At the convergence of the fields of social work, urban planning, and policymaking, the UCLA Luskin School of Public Affairs identifies and develops emerging areas of research and teaching, cultivating leaders and change agents who advance solutions to society’s most pressing problems.
Founded in 1994, UCLA Luskin incorporates the best practices in scholarship, research, and teaching in the fields of social work, urban and regional planning, and policymaking. The unique intersection of these disciplines within one school allows for academic cross-collaboration and a graduate education that values diverse perspectives at the macro- and micro- organizational levels. Graduates of the master’s and doctoral programs are well prepared to take leadership roles and effect change as practitioners, researchers, and policymakers in the public, private, and non-governmental sectors.
Faculty of the Luskin School of Public Affairs are actively engaged in research that address pressing national and regional issues including immigration, drug policy, prison reform, health care financing, transportation and the environment, national security, economic development, and an aging U.S. and world population. The School is named after Meyer and Renee Luskin—UCLA alumni, Angelenos, and philanthropists—who generously gave a $100 million gift to UCLA, half of which funded endowments in the School of Public Affairs. On March 18, 2011, the School was officially named the UCLA Meyer and Renee Luskin School of Public Affairs.
Master’s degrees in Public Policy, Social Welfare, Urban and Regional Planning.
Doctoral programs in Social Welfare and Urban Planning.

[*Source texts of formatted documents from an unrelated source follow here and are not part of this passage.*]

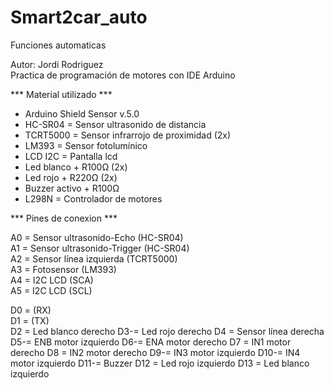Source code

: # Smart2car_auto
 Funciones automaticas

Autor: Jordi Rodriguez  
Practica de programación de motores con IDE Arduino


*** Material utilizado ***

- Arduino Shield Sensor v.5.0
- HC-SR04 = Sensor ultrasonido de distancia
- TCRT5000 = Sensor infrarrojo de proximidad (2x)
- LM393 = Sensor fotolumínico
- LCD I2C = Pantalla lcd
- Led blanco + R100Ω (2x)
- Led rojo + R220Ω (2x)
- Buzzer activo + R100Ω  
- L298N = Controlador de motores
  

*** Pines de conexion ***

A0 = Sensor ultrasonido-Echo (HC-SR04)  
A1 = Sensor ultrasonido-Trigger (HC-SR04)  
A2 = Sensor línea izquierda (TCRT5000)  
A3 = Fotosensor (LM393)  
A4 = I2C LCD (SCA)  
A5 = I2C LCD (SCL)  

D0 = (RX)  
D1 = (TX)  
D2 = Led blanco derecho
D3-= Led rojo derecho
D4 = Sensor línea derecha 
D5-= ENB motor izquierdo
D6-= ENA motor derecho
D7 = IN1 motor derecho
D8 = IN2 motor derecho
D9-= IN3 motor izquierdo
D10-= IN4 motor izquierdo
D11-= Buzzer
D12 = Led rojo izquierdo 
D13 = Led blanco izquierdo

Undergraduate minors in Public Affairs and Urban and Regional Planning.
Dean Gary M. Segura
Professor of Public Policy
Before beginning his appointment as Dean at UCLA Luskin in January 2017, professor Segura served as the Morris M. Doyle Centennial Professor of Public Policy, professor of political science, and professor and former chair of Chicana/o-Latina/o studies at Stanford University. A member of the Stanford faculty since 2008, he was a faculty affiliate of African and African American studies; American studies; feminist, gender and sexuality studies; Latin American studies; and urban studies. In addition, he was the director of the Center for American Democracy and the director of the Institute on the Politics of Inequality, Race and Ethnicity at Stanford. In 2010, Professor Segura was elected as a fellow of the American Academy of Arts and Sciences. Prior to joining Stanford, he was a member of the faculty at the University of Washington (2005-08), the University of Iowa (2001-05), Claremont Graduate University (1996-2001) and the University of California, Davis (1991-96).
Professor Segura received a B.A. magna cum laude in political science from Loyola University of the South, and an A.M. and a Ph.D. in political science from the University of Illinois at Urbana-Champaign. His research focuses on issues of political representation and social cleavages, the domestic politics of wartime public opinion and the politics of America’s growing Latino minority. Professor Segura has published more than 55 articles and chapters, and he is a co-editor of “Diversity in Democracy: Minority Representation in the United States” and a co-author of four books — “Latino America: How America’s Most Dynamic Population is Poised to Transform the Politics of the Nation;” “Latinos in the New Millennium: An Almanac of Opinion, Behavior, and Policy Preferences;” “The Future is Ours: Minority Politics, Political Behavior, and the Multiracial Era of American Politics;” and “Latino Lives in America: Making It Home.”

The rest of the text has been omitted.